University Club Of Wilmington
The University Club of Wilmington was incorporated on April 12, 1924 by a group of male college graduates who decided to join together "to promote friendship among college men, and to advance the interests of a liberal education." A clubhouse was established at 1311 Market Street, known as the Old Gibbons House, and was formally opened on July 1, 1924. At the outset, the Club comprised 250 members. When membership growth dictated larger quarters, the University Club moved to 1301 Market Street, holding an official house warming on September 13, 1927. In the mid-1930s, Francis V. du Pont, Jr. acquired the 805 North Broom Street property from the estate of J. Danforth Bush and leased it to the University Club. The Club moved into its new quarters on November 30, 1935 with a formal opening on December 11. During World War II, the clubhouse was filled to capacity with occupants - 25 to 35 residents, for the most part housed two to a room in the main building, and up to four in the carriage house.

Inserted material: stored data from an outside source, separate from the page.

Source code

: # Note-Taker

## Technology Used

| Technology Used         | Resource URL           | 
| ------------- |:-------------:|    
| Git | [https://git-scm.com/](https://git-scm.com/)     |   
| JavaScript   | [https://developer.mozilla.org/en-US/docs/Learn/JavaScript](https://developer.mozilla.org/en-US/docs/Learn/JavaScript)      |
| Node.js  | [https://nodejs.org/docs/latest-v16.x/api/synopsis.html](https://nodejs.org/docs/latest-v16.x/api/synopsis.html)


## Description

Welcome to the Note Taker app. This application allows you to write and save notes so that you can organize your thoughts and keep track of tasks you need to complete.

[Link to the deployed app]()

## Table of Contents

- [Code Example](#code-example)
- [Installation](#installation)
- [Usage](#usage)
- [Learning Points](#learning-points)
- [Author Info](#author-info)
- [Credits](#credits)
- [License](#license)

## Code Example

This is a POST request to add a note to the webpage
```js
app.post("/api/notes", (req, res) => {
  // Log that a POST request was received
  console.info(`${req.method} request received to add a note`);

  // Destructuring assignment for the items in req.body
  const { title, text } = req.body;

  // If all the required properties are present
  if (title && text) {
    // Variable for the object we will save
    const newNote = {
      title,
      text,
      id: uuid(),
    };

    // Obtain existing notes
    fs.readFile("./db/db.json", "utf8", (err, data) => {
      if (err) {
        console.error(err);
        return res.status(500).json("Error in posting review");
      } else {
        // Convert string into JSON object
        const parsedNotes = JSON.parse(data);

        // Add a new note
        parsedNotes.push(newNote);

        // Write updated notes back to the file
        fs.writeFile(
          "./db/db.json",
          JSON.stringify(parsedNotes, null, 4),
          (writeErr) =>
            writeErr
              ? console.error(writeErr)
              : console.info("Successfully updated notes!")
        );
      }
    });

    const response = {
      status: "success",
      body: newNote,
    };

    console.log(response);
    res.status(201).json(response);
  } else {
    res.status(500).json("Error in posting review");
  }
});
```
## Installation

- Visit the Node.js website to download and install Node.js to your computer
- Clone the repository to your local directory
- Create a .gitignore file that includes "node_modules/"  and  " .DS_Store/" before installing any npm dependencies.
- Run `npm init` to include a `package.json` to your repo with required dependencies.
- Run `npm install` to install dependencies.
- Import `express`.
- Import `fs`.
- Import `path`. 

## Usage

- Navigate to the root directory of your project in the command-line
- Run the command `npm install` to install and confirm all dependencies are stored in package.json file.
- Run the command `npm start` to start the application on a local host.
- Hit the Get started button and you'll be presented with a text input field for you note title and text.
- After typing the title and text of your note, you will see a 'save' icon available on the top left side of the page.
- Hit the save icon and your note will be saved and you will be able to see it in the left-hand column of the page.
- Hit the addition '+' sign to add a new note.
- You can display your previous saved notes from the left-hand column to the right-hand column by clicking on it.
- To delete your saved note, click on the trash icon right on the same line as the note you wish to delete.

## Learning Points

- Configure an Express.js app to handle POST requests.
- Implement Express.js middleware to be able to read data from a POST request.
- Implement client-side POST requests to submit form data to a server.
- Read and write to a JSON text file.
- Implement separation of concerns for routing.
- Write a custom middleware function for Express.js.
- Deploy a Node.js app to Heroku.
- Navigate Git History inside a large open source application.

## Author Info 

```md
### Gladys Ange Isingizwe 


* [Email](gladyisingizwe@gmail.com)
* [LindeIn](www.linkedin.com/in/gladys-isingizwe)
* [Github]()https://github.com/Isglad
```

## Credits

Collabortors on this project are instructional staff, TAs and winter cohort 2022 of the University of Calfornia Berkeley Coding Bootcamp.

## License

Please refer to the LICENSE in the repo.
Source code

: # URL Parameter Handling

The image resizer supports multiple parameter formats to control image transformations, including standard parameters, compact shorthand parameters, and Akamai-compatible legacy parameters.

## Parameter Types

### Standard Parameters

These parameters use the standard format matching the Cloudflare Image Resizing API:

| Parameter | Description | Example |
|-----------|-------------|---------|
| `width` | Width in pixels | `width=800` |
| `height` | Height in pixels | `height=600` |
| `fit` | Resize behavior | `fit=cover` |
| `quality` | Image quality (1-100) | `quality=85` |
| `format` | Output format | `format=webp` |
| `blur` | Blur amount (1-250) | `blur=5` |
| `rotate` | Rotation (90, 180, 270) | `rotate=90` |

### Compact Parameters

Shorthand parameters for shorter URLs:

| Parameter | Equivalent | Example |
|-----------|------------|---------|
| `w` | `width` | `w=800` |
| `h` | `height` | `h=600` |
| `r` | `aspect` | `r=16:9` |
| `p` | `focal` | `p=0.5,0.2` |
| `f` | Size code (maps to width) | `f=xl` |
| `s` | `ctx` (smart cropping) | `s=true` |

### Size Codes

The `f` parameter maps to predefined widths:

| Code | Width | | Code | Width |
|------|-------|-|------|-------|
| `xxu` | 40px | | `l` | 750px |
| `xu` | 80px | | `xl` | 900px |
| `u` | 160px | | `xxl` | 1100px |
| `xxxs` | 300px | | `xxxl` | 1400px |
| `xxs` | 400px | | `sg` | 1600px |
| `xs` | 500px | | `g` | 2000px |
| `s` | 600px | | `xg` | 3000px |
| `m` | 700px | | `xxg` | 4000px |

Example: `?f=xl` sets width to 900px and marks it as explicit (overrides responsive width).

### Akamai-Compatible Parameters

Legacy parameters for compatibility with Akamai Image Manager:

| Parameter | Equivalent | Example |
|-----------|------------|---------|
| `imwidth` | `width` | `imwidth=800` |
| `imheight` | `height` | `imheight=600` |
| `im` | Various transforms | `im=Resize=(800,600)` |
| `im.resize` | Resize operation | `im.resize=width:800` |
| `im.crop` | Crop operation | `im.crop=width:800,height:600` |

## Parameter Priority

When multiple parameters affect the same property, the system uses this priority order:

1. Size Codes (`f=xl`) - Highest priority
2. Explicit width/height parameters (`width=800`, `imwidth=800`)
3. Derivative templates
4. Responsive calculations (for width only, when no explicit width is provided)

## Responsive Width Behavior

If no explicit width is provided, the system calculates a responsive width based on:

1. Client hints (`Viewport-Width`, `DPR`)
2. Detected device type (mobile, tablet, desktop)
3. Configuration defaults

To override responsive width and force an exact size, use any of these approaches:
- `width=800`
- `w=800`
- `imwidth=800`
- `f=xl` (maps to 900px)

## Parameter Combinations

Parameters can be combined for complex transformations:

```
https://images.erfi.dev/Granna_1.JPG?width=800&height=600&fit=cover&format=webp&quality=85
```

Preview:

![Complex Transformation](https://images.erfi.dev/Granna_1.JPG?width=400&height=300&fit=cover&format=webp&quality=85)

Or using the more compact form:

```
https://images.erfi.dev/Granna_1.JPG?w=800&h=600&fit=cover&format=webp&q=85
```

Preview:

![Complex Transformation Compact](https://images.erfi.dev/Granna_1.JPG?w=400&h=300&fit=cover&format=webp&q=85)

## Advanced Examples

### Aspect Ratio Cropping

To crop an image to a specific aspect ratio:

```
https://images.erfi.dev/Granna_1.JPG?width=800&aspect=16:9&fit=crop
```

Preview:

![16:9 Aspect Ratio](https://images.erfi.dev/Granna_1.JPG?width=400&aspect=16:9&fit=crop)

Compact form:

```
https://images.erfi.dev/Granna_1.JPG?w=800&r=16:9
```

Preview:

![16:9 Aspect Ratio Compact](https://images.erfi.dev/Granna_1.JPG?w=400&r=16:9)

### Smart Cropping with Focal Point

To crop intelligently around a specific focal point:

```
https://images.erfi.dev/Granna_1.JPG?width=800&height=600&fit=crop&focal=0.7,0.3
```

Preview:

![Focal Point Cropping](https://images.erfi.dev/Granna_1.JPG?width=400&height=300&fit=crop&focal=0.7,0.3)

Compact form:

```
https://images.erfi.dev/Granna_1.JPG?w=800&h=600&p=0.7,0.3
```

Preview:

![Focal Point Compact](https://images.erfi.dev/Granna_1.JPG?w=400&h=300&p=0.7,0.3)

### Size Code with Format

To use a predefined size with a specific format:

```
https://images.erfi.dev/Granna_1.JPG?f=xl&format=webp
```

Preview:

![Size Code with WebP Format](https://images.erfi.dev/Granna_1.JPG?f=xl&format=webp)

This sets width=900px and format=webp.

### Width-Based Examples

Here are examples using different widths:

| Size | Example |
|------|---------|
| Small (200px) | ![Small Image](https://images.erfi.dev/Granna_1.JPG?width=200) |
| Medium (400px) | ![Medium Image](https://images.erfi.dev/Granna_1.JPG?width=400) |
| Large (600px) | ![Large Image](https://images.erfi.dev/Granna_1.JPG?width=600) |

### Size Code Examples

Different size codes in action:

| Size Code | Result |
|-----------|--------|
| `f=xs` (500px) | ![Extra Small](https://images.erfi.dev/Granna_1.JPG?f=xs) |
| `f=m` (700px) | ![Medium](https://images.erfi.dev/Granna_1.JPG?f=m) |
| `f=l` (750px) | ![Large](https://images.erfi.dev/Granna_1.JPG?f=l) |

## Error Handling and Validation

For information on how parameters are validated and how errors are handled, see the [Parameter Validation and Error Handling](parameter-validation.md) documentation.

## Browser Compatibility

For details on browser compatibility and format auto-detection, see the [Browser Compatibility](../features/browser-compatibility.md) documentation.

During the 1950s, the University Club was the center of activity for young singles of Wilmington. Anne Rudquist explained why: "We had lived through the depression and through the deprivations of war when everything was rationed. When World War II ended, the men went back to college and, in the late 1940s and early 1950s, were graduating. Finally things were back to normal, people had money again, and we just had fun." Many residents of the Club were young professionals in Wilmington, men like the late William V. Roth, Jr., who became the senior United States Senator from Delaware. Another young professional at the time who frequented the Club was Charles Todderud. "One thing that impressed me was the intellectual level of the conversations at dinner," he recalled. "There would be Charles W. Todd, director of biochemical research at the du Pont Experimental Station, and Roger Horton, a patent attorney, and Joe Couglin, an engineer who had worked on the atomic bomb project when they developed the first radioactive pile. These guys had a wealth of information. They would talk about Einstein's Theory of Relativity and apparently understood what they were talking about. It probably was the high point of my life in exposure to intelligent conversation." It was a meeting place, an entertaining place, a respite after growing up in a stressed world.